I try not write about politics because it’s just a show designed to entertain the high-IQ masses.
However, reading all of last weeks blog posts during a very long plane ride, I noticed that either Matthew Yglesias hijacked Half Sigma’s blog or vice versa. They both endorse Mitt Romney and hate Herman Cain. (If you want examples peruse the archives, I’m too lazy to dig for links)
The level and intensity of agreement among these two is strange.
Assuming that Yglesias and HS are different people, I’d guess that Yglesias likes Romney because Yglesais wants a government run by technocrats and Romney is the ultimate technocrat. HS likes Romney because Romney has a high IQ, which is apparently sufficient in his estimation.

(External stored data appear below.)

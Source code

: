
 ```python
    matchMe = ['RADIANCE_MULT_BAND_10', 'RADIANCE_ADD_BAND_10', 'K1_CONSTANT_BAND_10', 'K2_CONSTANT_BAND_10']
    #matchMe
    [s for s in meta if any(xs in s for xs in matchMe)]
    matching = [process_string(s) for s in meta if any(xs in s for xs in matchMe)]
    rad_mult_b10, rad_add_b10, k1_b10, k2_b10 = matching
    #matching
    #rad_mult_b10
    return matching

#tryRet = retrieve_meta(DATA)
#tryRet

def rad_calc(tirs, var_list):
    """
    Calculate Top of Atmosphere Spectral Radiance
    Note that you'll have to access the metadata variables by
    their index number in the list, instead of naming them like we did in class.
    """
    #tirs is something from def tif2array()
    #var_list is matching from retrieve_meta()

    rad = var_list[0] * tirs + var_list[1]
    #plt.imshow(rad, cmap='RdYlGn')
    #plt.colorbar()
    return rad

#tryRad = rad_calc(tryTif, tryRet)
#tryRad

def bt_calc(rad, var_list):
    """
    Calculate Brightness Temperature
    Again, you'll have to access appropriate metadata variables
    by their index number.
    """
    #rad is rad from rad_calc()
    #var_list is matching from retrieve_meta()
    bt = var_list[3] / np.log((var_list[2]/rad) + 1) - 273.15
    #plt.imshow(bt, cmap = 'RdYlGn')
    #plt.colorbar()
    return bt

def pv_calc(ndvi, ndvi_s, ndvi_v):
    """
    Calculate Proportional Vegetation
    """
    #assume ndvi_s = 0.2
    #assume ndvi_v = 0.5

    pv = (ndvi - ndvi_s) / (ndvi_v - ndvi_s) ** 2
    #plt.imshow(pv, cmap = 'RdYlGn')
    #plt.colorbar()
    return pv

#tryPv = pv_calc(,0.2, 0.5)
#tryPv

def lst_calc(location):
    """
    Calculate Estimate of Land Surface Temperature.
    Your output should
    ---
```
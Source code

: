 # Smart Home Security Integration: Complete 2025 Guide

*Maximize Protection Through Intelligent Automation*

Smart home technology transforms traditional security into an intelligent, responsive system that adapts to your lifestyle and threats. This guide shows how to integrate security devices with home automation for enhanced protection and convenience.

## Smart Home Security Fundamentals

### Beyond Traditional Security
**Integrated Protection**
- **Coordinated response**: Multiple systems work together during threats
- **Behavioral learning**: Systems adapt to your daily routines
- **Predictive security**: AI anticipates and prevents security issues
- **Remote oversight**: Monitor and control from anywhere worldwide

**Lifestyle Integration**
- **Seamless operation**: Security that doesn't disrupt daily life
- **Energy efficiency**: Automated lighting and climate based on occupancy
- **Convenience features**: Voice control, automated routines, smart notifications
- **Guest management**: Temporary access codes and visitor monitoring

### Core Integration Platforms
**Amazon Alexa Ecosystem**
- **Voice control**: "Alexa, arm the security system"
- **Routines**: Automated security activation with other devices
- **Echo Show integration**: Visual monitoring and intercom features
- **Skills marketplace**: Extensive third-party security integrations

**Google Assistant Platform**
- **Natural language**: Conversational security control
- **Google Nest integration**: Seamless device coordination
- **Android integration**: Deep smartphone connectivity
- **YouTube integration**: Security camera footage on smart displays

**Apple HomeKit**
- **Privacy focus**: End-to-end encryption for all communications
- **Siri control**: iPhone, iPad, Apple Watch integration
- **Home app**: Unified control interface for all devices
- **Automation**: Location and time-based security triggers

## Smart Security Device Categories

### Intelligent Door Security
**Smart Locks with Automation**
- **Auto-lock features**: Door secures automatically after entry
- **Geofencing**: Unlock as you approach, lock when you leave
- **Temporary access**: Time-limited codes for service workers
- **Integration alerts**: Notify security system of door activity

Another comment that I’ve seen, particularly from John Derbyshire, is that Herman Cain would be likely to get rolled by the bureaucracy, whereas Romney would be less so.
I’m sorry to say that we’ll roll either of them, however, my intuition would be precisely opposite Mr Derbyshire’s.
Here’s an example. The other day I was listening to a podcast from The Economist. Their position on the troubles with Europe is essentially: we don’t like bailouts, but if Europe sovereigns and banks don’t get bailed out, we’re headed for a massive depression. This being The Economist, this is the official position of anyone who is not a knuckle-dragging idiot.
I think this analysis is horseshit, but setting that aside . . . Imagine if a bunch of high-level American and international bureaucrats are sitting a briefing with Romney and they lay out this situation and recommend bailout to avoid the second great depression. Romney would be reading confirming analysis in The Economist, the WSJ, and the NYT. I’m 100% sure that Romney bails out Europe. The whole structure of the bureaucracy is designed to make guys like Romney dance. He wants to be popular, he wants to do the smart thing, he wants to think of himself as a little tough. He’s the perfect politician and the bureaucracy pwns politicians.
Cain would be a tougher nut to crack (if only cause he’s much less predictable), but he’d still crack. Frankly, if the bureaucracy decides to do something, it’s not even clear how the President could stop it. He could slow it down, but that’s it.